Auch die Bundesregierung hat ein starkes Interesse daran, eine verlässliche Kooperation mit China auf für Deutschland prioritären Handlungsfeldern zu betreiben. Zurzeit ist eine substanzielle Abwendung von den USA und eine ersatzweise Hinwendung zu China in der deutschen Außenpolitik noch nicht festzustellen.
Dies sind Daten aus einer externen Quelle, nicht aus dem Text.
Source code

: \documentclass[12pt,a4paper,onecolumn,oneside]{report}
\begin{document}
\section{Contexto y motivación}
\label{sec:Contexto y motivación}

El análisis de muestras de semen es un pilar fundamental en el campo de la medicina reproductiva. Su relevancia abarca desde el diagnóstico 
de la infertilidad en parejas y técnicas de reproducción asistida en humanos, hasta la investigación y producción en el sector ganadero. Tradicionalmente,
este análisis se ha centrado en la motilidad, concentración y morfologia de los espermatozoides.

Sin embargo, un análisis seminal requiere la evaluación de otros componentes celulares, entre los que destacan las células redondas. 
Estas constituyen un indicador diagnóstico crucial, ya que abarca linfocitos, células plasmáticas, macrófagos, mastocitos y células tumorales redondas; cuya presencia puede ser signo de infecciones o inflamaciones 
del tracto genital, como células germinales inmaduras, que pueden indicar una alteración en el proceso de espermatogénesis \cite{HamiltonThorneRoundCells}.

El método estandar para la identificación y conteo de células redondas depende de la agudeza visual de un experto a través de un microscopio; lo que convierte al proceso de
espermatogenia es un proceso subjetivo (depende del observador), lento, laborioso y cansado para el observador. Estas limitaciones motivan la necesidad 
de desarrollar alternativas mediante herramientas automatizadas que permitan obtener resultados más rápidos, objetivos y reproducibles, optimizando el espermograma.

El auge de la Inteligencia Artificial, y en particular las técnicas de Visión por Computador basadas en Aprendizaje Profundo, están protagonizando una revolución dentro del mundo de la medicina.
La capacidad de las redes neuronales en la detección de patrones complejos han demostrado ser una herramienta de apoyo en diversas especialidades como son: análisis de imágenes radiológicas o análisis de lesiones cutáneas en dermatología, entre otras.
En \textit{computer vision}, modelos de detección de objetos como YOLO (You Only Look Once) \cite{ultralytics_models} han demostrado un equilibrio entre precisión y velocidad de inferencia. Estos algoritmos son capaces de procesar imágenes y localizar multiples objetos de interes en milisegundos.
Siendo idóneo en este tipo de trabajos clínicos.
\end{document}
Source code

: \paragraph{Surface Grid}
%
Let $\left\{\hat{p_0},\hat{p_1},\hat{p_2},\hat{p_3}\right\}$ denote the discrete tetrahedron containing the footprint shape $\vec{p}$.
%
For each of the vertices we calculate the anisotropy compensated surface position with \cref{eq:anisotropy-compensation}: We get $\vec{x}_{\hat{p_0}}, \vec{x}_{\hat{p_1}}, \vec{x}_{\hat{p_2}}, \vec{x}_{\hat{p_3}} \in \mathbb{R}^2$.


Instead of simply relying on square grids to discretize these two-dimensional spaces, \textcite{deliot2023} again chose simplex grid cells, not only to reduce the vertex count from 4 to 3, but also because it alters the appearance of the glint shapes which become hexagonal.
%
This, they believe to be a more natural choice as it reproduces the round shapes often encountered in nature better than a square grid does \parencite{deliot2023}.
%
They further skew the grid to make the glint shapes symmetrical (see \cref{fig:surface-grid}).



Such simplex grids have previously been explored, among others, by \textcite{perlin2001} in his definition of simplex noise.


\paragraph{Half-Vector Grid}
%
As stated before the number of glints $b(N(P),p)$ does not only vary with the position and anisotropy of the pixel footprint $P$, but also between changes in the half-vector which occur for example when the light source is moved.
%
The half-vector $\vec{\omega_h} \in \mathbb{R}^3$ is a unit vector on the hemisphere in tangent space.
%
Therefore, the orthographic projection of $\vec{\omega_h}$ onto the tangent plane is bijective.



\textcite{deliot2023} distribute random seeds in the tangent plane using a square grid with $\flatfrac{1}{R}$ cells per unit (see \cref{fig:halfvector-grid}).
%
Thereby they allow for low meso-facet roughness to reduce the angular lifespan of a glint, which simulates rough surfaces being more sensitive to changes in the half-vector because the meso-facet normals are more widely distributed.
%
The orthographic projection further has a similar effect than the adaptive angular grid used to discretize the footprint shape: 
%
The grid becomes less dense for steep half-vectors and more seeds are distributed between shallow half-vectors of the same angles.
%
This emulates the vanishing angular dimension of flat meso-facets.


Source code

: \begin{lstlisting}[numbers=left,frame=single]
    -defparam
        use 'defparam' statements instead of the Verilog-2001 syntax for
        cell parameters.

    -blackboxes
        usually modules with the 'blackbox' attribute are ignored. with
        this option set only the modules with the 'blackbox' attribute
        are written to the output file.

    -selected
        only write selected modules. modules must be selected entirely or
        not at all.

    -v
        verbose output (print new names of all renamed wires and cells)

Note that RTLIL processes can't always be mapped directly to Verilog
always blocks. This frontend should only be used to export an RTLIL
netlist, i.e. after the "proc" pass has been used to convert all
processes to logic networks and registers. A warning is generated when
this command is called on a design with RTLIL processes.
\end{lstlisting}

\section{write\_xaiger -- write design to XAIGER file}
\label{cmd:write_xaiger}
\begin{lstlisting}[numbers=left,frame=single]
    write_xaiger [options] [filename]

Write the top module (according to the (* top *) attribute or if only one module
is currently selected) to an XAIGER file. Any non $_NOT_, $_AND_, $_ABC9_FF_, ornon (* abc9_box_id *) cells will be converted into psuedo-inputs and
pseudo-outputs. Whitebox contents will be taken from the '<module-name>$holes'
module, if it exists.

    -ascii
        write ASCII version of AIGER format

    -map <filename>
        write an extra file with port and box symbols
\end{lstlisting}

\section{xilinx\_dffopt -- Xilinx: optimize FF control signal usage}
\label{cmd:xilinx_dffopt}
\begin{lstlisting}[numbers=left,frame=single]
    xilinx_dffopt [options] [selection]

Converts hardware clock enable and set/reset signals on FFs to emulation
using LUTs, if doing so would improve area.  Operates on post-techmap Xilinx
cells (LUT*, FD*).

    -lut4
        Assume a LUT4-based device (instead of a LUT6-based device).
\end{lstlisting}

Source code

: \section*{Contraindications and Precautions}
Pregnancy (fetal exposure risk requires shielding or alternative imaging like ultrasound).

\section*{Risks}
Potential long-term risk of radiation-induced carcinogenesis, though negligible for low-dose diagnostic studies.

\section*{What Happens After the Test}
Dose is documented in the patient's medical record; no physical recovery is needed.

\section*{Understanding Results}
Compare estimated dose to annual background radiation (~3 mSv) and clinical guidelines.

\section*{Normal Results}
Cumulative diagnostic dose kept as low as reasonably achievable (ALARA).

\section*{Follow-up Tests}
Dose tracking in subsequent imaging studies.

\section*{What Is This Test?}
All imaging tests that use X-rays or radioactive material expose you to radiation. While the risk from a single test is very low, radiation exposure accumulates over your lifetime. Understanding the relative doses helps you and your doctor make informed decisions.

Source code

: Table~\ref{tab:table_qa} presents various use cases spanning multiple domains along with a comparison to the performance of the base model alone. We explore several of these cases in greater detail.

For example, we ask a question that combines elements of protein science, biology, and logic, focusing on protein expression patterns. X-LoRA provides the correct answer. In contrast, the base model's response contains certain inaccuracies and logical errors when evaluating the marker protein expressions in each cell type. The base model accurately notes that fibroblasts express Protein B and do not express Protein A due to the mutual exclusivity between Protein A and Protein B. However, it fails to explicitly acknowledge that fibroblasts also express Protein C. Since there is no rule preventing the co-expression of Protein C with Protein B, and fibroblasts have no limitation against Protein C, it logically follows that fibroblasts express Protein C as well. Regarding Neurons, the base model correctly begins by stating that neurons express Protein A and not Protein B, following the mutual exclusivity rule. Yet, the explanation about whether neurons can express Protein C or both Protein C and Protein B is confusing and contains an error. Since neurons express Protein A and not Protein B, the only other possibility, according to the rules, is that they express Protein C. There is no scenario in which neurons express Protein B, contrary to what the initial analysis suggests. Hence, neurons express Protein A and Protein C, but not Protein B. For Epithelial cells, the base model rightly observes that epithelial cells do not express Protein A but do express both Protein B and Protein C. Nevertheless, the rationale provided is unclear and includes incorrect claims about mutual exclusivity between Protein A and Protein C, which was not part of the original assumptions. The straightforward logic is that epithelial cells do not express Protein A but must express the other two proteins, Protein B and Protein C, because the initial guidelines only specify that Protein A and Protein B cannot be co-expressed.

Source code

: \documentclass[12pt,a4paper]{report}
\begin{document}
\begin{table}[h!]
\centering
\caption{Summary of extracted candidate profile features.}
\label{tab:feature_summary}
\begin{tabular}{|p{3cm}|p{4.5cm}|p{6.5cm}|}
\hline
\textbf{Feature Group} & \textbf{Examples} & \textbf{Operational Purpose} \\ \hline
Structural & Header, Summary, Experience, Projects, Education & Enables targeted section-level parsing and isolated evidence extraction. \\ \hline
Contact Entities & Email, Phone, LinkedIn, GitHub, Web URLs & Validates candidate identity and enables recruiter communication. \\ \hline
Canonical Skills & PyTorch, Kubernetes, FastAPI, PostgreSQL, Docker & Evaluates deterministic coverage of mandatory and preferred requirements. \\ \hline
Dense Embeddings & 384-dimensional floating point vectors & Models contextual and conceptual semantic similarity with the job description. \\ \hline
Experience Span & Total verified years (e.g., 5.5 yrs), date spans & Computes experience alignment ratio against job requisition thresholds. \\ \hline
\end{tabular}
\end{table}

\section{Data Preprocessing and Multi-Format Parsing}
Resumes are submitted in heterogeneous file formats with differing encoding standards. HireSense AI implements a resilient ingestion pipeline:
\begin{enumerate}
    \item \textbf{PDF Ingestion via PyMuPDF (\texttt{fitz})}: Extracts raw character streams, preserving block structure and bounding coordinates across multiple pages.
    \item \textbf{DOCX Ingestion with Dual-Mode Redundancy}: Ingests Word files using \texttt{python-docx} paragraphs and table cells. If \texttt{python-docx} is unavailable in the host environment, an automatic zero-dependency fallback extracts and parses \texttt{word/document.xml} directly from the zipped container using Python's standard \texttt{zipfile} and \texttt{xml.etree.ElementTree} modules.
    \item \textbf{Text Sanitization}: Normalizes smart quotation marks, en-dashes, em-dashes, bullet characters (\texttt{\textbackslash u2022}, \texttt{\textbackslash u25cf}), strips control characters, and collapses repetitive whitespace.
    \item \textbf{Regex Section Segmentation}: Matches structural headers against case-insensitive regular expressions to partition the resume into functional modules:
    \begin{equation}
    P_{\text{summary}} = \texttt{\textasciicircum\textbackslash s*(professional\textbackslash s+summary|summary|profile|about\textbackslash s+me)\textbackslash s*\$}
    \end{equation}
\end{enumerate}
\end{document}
Allerdings ist die wechselseitig betonte Offenheit und Freundlichkeit in den jüngsten chinesisch-deutschen diplomatischen Begegnungen bemerkenswert.

Auch die chinesische Seite hat seit der US-Präsidentenwahl eine vielschichtige Charme-Offensive gegenüber Deutschland gestartet, die chinesische Zugeständnisse etwa in Fragen der Elektromobilitätsquote, der Zulassung von politischen Stiftungen und Nichtregierungsorganisationen (NGOs) in China wie auch der Bekämpfung von Cyberkriminalität einschließt. Die gravierendsten Spannungsherde zwischen Deutschland und China – die NGO-Zulassung und E-Autoquote – sind durch kompromissorientierte Verhandlungen in den vergangenen Monaten entschärft worden. 

Ganz gelöst sind die Probleme allerdings noch nicht: Bei der E-Autoquote gibt es von ranghoher chinesischer Seite Zusagen; die ministerielle Umsetzung aber lässt auf sich warten. Die Quote wird demnach abgemildert oder später als geplant eingeführt. Eine deutliche Entspannung gibt es in der NGO-Frage: Deutsche politische Stiftungen sind nun in China registriert und zugelassen. Die konkreten Arbeitsmöglichkeiten aber sind noch ungeklärt. Außerdem warten wichtige andere NGOs weiterhin auf ihre Legalisierung in China.

Wie werden sich die deutsch-chinesischen Beziehungen und auch Chinas Beziehungen zu Europa entwickeln? Wird China für die hiesige Außenpolitik wichtiger?

China wird – als schwieriger, aber berechenbarer diplomatischer Partner – aller Voraussicht nach eine deutlich aufgewertete Rolle in der künftigen europäischen Außenpolitik einnehmen. In der Tendenz werden Abstimmungen mit China an Gewicht und Dichte gewinnen, je stärker die Außenpolitik der USA in Spannung zu deutschen oder europäischen Kerninteressen gerät. Falls die USA auch beim G20-Gipfel im Juli gegenüber den Europäern und anderen Teilnehmerländern eine kompromisslose Linie im Alleingang fahren sollten, wird dies die ohnehin notwendigen diplomatisch-strategischen Neuorientierungen auf europäischer Seite beschleunigen.

Bei welchen Themen sind noch Differenzen mit China zu erwarten?

Es gibt verschiedene Bereiche, in denen Differenzen fortbestehen. Beim Thema Marktzugang für deutsche oder ausländische Unternehmen in China sind bei Lis Besuch keine Fortschritte absehbar, auch das Verständnis von Rechtsstaatlichkeit bleibt in beiden Ländern unterschiedlich. Wachsende Reibungen in den deutsch-chinesischen Wirtschaftsbeziehungen sind in der Cyberpolitik zu erwarten: Deutschen Unternehmen drohen Risiken, was den Datenschutz im chinesischen Markt und die Datenübermittlung an chinesische Behörden oder autorisierte Rating-Agenturen angeht.

Die chinesische Regierung treibt die Gesetzgebung im Bereich Cybersicherheit vehement voran und baut an einem Big-Data-gestützten Rating- und Regulierungssystem, das tief in das Wirtschaftsleben eingreifen wird. Deutsche Unternehmen laufen damit Gefahr, die Kontrolle über sensible firmeneigene Daten zu verlieren.